WORK REQUIRED: Across the records that follow, give the number of lines containing the word "linkedin" and nothing else.

━━ RECORD SET ━━

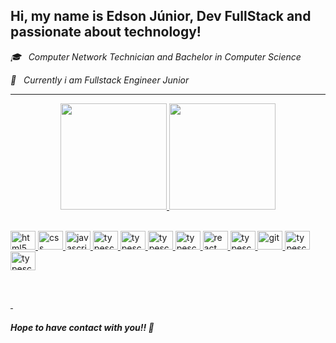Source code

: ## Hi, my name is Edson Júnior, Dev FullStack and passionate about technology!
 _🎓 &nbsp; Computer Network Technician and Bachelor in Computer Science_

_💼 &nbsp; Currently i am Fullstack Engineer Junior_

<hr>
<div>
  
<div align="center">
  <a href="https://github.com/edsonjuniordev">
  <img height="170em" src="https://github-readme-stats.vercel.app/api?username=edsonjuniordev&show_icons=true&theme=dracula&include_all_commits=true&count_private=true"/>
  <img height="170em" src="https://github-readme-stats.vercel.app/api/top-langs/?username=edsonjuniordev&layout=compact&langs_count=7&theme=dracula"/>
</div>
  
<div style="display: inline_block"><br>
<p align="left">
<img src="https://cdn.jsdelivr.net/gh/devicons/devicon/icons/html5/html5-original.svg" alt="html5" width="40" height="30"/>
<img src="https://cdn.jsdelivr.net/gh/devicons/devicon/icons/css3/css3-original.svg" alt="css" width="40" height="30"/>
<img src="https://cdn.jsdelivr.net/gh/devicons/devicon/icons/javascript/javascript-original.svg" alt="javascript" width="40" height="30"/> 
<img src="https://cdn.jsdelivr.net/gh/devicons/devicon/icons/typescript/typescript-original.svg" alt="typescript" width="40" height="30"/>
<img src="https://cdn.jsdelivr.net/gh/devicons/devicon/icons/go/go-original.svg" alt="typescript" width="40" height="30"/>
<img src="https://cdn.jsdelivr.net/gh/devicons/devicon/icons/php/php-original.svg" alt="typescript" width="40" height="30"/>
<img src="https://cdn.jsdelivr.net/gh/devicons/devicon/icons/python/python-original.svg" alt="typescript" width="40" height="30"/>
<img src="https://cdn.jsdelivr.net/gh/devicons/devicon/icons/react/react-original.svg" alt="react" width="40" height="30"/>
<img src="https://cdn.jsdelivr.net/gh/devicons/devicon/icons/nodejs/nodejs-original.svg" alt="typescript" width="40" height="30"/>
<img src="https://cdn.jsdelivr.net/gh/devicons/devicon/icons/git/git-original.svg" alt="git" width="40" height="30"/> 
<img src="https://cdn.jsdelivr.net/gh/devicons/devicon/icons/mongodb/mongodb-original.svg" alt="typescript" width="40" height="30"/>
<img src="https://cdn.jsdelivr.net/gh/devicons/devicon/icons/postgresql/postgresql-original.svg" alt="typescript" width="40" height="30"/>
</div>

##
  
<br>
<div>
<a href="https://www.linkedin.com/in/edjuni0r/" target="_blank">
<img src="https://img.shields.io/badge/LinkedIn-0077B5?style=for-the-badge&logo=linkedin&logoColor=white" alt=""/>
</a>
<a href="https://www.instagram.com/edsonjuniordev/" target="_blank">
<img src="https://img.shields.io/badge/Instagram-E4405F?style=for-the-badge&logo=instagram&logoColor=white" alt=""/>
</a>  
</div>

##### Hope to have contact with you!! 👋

━━━

RESPONSE FOR THIS EXERCISE: 2